WORK TO COMPLETE
Copy exactly the lines of the material below, starting with the first and including the line that holds "a et b ne varient".

EXTRACTED MATERIAL
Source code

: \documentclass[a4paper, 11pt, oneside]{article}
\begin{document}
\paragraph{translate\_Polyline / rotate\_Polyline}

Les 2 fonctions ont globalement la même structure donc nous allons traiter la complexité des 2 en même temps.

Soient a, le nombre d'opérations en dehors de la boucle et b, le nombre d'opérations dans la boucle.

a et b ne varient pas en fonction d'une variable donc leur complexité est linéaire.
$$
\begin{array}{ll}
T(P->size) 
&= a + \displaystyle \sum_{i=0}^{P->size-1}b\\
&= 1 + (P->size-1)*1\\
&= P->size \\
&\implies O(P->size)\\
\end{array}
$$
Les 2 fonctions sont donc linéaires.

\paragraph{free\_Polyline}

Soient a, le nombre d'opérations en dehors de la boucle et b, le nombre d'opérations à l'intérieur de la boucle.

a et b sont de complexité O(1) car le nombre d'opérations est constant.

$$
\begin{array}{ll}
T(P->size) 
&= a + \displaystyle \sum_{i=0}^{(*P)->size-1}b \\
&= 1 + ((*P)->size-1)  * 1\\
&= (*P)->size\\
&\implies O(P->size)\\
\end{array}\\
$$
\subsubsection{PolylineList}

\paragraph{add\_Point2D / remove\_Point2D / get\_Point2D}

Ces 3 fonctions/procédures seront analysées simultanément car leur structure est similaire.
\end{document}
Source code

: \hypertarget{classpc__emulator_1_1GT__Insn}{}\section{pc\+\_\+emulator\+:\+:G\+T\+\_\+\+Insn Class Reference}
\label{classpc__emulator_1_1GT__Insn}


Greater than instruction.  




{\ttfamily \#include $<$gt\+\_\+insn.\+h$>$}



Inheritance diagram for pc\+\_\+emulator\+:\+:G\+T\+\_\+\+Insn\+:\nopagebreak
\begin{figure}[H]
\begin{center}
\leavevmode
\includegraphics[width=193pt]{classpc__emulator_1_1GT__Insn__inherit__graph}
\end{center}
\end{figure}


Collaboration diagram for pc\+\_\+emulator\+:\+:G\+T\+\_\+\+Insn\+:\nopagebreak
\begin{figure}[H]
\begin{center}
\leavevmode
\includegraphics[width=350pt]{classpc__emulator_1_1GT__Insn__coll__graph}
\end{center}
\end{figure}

OUTPUT BELOW
Source code

: \documentclass[a4paper, 11pt, oneside]{article}
\begin{document}
\paragraph{translate\_Polyline / rotate\_Polyline}

Les 2 fonctions ont globalement la même structure donc nous allons traiter la complexité des 2 en même temps.

Soient a, le nombre d'opérations en dehors de la boucle et b, le nombre d'opérations dans la boucle.

a et b ne varient pas en fonction d'une variable donc leur complexité est linéaire.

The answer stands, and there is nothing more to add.